* [What to do]: Look through the material below. Return exactly the lines from the one with "## Instalación 💻" through the one with "que desees 😄**", both included.

* [Data section]:
Content starts

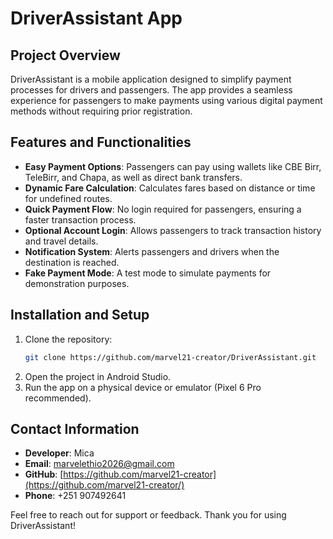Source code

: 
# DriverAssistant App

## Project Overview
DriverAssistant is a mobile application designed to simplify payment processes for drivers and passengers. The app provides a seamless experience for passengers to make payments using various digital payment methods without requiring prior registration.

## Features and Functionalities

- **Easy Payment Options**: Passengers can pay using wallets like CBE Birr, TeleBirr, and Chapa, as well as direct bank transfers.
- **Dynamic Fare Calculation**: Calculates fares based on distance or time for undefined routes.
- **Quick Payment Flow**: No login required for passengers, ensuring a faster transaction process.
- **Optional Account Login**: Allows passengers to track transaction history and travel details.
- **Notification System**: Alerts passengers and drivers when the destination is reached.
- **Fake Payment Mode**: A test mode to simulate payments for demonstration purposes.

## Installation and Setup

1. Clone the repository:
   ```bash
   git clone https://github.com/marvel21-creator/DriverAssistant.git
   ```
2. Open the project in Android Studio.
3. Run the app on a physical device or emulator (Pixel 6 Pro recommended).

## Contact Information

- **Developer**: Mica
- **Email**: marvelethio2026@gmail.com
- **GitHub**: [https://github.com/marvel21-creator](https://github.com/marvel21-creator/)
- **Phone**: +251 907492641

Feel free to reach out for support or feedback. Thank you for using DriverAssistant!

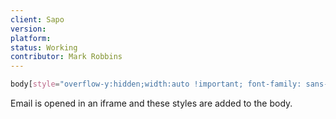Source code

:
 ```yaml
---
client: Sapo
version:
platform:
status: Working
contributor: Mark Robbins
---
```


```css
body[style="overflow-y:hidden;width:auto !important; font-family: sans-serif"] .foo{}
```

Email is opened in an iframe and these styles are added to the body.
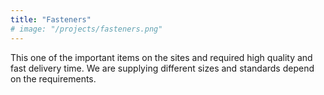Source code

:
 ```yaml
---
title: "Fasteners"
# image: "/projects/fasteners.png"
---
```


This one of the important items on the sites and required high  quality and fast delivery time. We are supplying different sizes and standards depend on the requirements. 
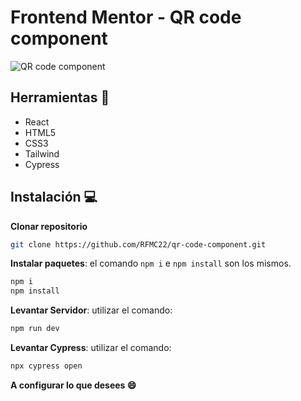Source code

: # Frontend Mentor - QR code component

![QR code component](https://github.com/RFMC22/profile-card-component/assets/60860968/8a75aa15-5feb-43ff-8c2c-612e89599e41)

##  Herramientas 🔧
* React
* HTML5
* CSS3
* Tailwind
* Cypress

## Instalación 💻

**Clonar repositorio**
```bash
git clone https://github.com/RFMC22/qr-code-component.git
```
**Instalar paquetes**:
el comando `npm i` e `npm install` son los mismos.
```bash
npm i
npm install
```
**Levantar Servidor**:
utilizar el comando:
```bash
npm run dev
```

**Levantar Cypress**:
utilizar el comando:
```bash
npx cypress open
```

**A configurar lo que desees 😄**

Content ends
Content starts

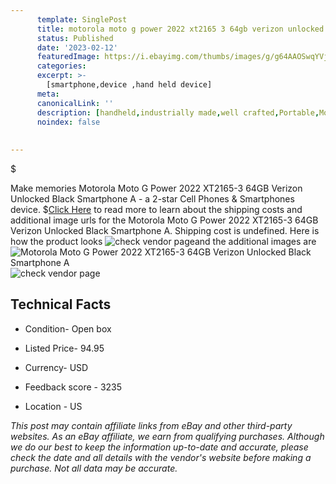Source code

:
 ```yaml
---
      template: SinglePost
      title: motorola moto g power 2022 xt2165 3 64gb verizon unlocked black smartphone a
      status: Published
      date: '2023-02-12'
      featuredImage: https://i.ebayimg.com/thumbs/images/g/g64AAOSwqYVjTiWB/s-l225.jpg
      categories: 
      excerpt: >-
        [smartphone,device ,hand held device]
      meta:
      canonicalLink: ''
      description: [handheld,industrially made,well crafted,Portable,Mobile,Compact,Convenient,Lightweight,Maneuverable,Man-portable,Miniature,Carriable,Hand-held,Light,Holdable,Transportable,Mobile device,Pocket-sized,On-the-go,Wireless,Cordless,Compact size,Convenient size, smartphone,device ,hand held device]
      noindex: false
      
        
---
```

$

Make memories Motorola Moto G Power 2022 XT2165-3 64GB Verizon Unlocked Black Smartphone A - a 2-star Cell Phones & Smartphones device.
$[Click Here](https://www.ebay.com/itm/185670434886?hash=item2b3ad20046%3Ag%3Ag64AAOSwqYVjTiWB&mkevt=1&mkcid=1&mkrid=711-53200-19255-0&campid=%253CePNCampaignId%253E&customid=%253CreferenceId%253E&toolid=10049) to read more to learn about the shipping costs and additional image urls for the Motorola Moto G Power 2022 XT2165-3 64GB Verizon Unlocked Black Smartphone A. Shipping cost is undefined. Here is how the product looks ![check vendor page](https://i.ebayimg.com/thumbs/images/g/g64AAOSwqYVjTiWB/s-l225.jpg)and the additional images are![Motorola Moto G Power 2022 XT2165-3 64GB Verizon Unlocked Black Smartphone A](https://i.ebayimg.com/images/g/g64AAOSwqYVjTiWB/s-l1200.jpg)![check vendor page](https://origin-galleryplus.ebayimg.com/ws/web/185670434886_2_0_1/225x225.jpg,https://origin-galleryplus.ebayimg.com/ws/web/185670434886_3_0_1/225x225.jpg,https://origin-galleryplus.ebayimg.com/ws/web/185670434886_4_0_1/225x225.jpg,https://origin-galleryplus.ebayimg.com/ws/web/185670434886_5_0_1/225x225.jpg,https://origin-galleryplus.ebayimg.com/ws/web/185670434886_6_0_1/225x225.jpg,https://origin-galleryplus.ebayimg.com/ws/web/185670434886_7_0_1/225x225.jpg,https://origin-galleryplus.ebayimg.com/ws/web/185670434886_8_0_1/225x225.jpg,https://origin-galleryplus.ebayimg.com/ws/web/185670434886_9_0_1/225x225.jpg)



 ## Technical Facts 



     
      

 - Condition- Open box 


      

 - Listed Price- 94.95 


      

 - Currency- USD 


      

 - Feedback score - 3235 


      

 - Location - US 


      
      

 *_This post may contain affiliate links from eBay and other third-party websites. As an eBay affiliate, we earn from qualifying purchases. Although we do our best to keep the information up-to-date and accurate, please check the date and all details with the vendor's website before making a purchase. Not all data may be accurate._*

Content ends

* [Exercise response]:
## Instalación 💻

**Clonar repositorio**
```bash
git clone https://github.com/RFMC22/qr-code-component.git
```
**Instalar paquetes**:
el comando `npm i` e `npm install` son los mismos.
```bash
npm i
npm install
```
**Levantar Servidor**:
utilizar el comando:
```bash
npm run dev
```

**Levantar Cypress**:
utilizar el comando:
```bash
npx cypress open
```

**A configurar lo que desees 😄**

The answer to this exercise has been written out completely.